> [Work to be completed] Go through the entries below and say how many lines contain the string "runtime"; write only that number.

(Collected data)
________________________________________

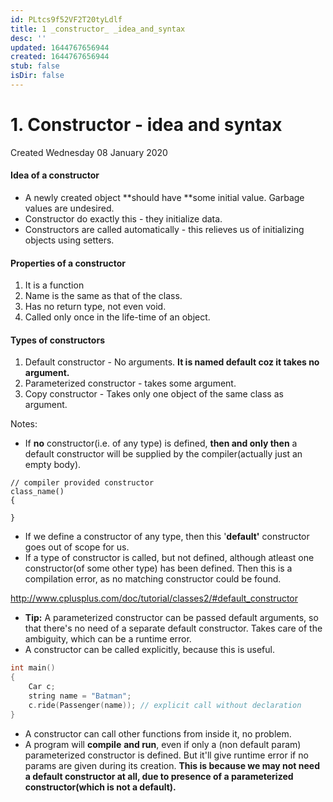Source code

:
 ```yaml
---
id: PLtcs9f52VF2T20tyLdlf
title: 1 _constructor_ _idea_and_syntax
desc: ''
updated: 1644767656944
created: 1644767656944
stub: false
isDir: false
---
```

# 1. Constructor - idea and syntax
Created Wednesday 08 January 2020

#### Idea of a constructor
* A newly created object **should have **some initial value. Garbage values are undesired.
* Constructor do exactly this - they initialize data.
* Constructors are called automatically - this relieves us of initializing objects using setters.


#### Properties of a constructor
1. It is a function
2. Name is the same as that of the class.
3. Has no return type, not even void.
4. Called only once in the life-time of an object.


#### Types of constructors
1. Default constructor - No arguments. **It is named default coz it takes no argument.**
2. Parameterized constructor -  takes some argument.
3. Copy constructor - Takes only one object of the same class as argument.


Notes:
* If **no** constructor(i.e. of any type) is defined, **then and only then** a default constructor will be supplied by the compiler(actually just an empty body).
```
// compiler provided constructor
class_name()
{

}
```

* If we define a constructor of any type, then this '**default'** constructor goes out of scope for us.
* If a type of constructor is called, but not defined, although atleast one constructor(of some other type) has been defined. Then this is a compilation error, as no matching constructor could be found.

<http://www.cplusplus.com/doc/tutorial/classes2/#default_constructor>

* **Tip:** A parameterized constructor can be passed default arguments, so that there's no need of a separate default constructor. Takes care of the ambiguity, which can be a runtime error.
* A constructor can be called explicitly, because this is useful.
```c++
int main()
{
	Car c;
	string name = "Batman";
	c.ride(Passenger(name)); // explicit call without declaration
}
```
* A constructor can call other functions from inside it, no problem.
* A program will **compile** **and run**, even if only a (non default param) parameterized constructor is defined. But it'll give runtime error if no params are given during its creation. **This is because we may not need a default constructor at all, due to presence of a parameterized constructor(which is not a default).**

________________________________________

> [The completed task] 2